Brush up on your skills with our cardiac arrest algorithm below | ACLS

Cardiac Arrest Algorithm

In the event of a cardiac arrest, follow these CPR guidelines. For more free resources like our ACLS cardiac arrest algorithm, explore other online articles to sharpen your life-saving skills.
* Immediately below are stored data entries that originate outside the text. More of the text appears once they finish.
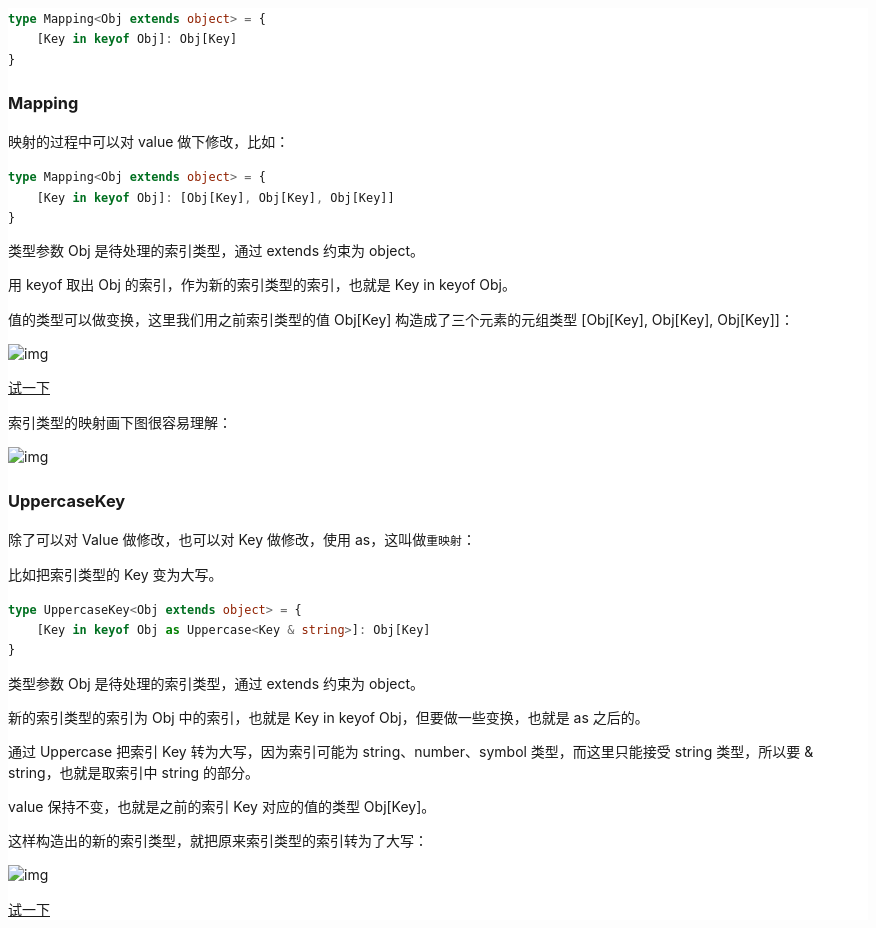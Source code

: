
 ```typescript
type Mapping<Obj extends object> = { 
    [Key in keyof Obj]: Obj[Key]
}
```

### Mapping

映射的过程中可以对 value 做下修改，比如：

```typescript
type Mapping<Obj extends object> = { 
    [Key in keyof Obj]: [Obj[Key], Obj[Key], Obj[Key]]
}
```

类型参数 Obj 是待处理的索引类型，通过 extends 约束为 object。

用 keyof 取出 Obj 的索引，作为新的索引类型的索引，也就是 Key in keyof Obj。

值的类型可以做变换，这里我们用之前索引类型的值 Obj[Key] 构造成了三个元素的元组类型 [Obj[Key], Obj[Key], Obj[Key]]：

![img](https://p9-juejin.byteimg.com/tos-cn-i-k3u1fbpfcp/c48fadee010f48bd9ef83979711ae2f3~tplv-k3u1fbpfcp-zoom-in-crop-mark:3024:0:0:0.awebp?)

[试一下](https://link.juejin.cn/?target=https%3A%2F%2Fwww.typescriptlang.org%2Fplay%3F%23code%2FFAFwngDgpgBAsgQwhAlgOwOYB4DyAjAKxigA8Qo0ATAZxgHtCoBjEAPhgF4YBvGYGATADaAaShgY6GAGtxdAGYx8BALoAuYctHiVAGiWFtYPQYJGVK4AF9goSLABOUWl0TJ02Xgg0BGfXg0AJitWAG4gA)

索引类型的映射画下图很容易理解：

![img](https://p3-juejin.byteimg.com/tos-cn-i-k3u1fbpfcp/20f29fe720ee40d19c35e2fc4f3467db~tplv-k3u1fbpfcp-zoom-in-crop-mark:3024:0:0:0.awebp?)

### UppercaseKey

除了可以对 Value 做修改，也可以对 Key 做修改，使用 as，这叫做`重映射`：

比如把索引类型的 Key 变为大写。

```typescript
type UppercaseKey<Obj extends object> = { 
    [Key in keyof Obj as Uppercase<Key & string>]: Obj[Key]
}
```

类型参数 Obj 是待处理的索引类型，通过 extends 约束为 object。

新的索引类型的索引为 Obj 中的索引，也就是 Key in keyof Obj，但要做一些变换，也就是 as 之后的。

通过 Uppercase 把索引 Key 转为大写，因为索引可能为 string、number、symbol 类型，而这里只能接受 string 类型，所以要 & string，也就是取索引中 string 的部分。

value 保持不变，也就是之前的索引 Key 对应的值的类型 Obj[Key]。

这样构造出的新的索引类型，就把原来索引类型的索引转为了大写：

![img](https://p3-juejin.byteimg.com/tos-cn-i-k3u1fbpfcp/10144e25a6424b7eadbf8f70e317d1c6~tplv-k3u1fbpfcp-zoom-in-crop-mark:3024:0:0:0.awebp?)

[试一下](https://link.juejin.cn/?target=https%3A%2F%2Fwww.typescriptlang.org%2Fplay%3F%23code%2FC4TwDgpgBAqmkCcDGBDAzhA0hEAeA8gEYBWUEAHsBAHYAmaUA9iREsAHxQC8UA3lACgowqAG1sIKAEtqUANY5GAMyhFS6WPAjJ0EXBKgAyKGmAIZAc3YBdAFyqS4nNYEBfAQNCRNiVBgkAShBoAK4ANsDcPtp%2BWDi4-BYhKNQW9gCMADRQtIyp9gBMruwA3EA)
Note: These guidelines are for an adult cardiac arrest algorithm. Review guidelines for the pediatric cardiac arrest algorithm with our free resources.

cardiac arrest

  1. Start CPR. Start CPR with hard and fast compressions, around 100 to 120 per minute, allowing the chest to completely recoil. Give the patient oxygen and attach a monitor or defibrillator. Make sure to minimize interruptions in chest compressions and avoid excessive ventilation, using a 30 to 2 compression-to-ventilation ratio if no airway is established.
  2. Rhythm shockable? Conduct a rhythm check, making sure the pause in chest compressions is not more than 10 seconds.
  3. VF/pVT (Shockable rhythm). If a shockable rhythm is present, either v-fib or pulseless v-tach, begin the charging sequence on the defibrillator and resume chest compressions until the defibrillator is charged.
    1. Shock. When the defibrillator is charged, announce the shock warning and make sure no one is touching the patient. Shock the patient with an initial dose of 120 to 200 joules.
    2. CPR – 2 min. Immediately resume CPR for 2 minutes, and establish IV access.
    3. Rhythm Shockable? Check for pulse and rhythm for no more than 10 seconds every 2 minutes.
      • No. If the patient shows signs of return of spontaneous circulation, or ROSC, administer post-cardiac care. If a nonshockable rhythm is present and there is no pulse, continue with CPR and move to the algorithm for asystole or PEA.
      • Yes – Shock. If the rhythm is shockable, announce the shock warning and make sure no one is touching the patient. Administer the shock.
      • CPR – 2 min. Continue with CPR for 2 minutes. Give the patient a vasopressor such as epinephrine every 3 to 5 minutes, and consider advanced airway and capnography, giving 1 breath every 6 seconds once the advanced airway is in place.
    4. Rhythm Shockable? Check for pulse and rhythm for no more than 10 seconds every 2 minutes.
      • No. If the patient shows signs of return of spontaneous circulation, or ROSC, administer post-cardiac care. If a nonshockable rhythm is present and there is no pulse, continue with CPR and move to the algorithm for asystole or PEA.
      • Yes – Shock. If the rhythm is shockable, announce the shock warning and make sure no one is touching the patient. Administer the shock.
      • CPR – 2 min. Continue with CPR for 2 minutes. Consider giving the patient an antiarrhythmic drug such as amiodarone for refractory v-fib or pulseless v-tach, and treat reversible causes. Use Hs and Ts to remember: hypovolemic, hypoxia, hydrogen ions, hypo and hyperkalemia, hypothermia, tension pneumo, tamponade, toxins, and thrombosis.
  4. Asystole/PEA. If a nonshockable rhythm is present, and the rhythm is organized, check for a pulse. Make sure the pause in chest compressions to check the rhythm is not more than 10 seconds.
    1. CPR – 2 min. Continue with CPR for 2 minutes, and establish IV access. Give the patient a vasopressor such as epinephrine every 3 to 5 minutes, and consider advanced airway and capnography, giving 1 breath every 6 seconds once the advanced airway is in place.
    2. Rhythm Shockable? Check for pulse and rhythm for no more than 10 seconds every 2 minutes.
      • Yes. If the rhythm changes to a V-fib or V-tach shockable rhythm, move to that algorithm and prepare to shock the patient.
      • CPR – 2 min. If a nonshockable rhythm is still present with no pulse, continue with CPR for 2 minutes, and treat reversible causes. Use Hs and Ts to remember: hypovolemic, hypoxia, hydrogen ions, hypo and hyperkalemia, hypothermia, tension pneumo, tamponade, toxins, and thrombosis.
    3. Rhythm Shockable? Check for pulse and rhythm for no more than 10 seconds every 2 minutes.
      • Yes. If the rhythm changes to a V-fib or V-tach shockable rhythm, move to that algorithm and prepare to shock the patient.
      • CPR – 2 min. If the patient shows signs of return of spontaneous circulation, or ROSC, administer post-cardiac care. If a nonshockable rhythm is present and there is no pulse, continue with CPR.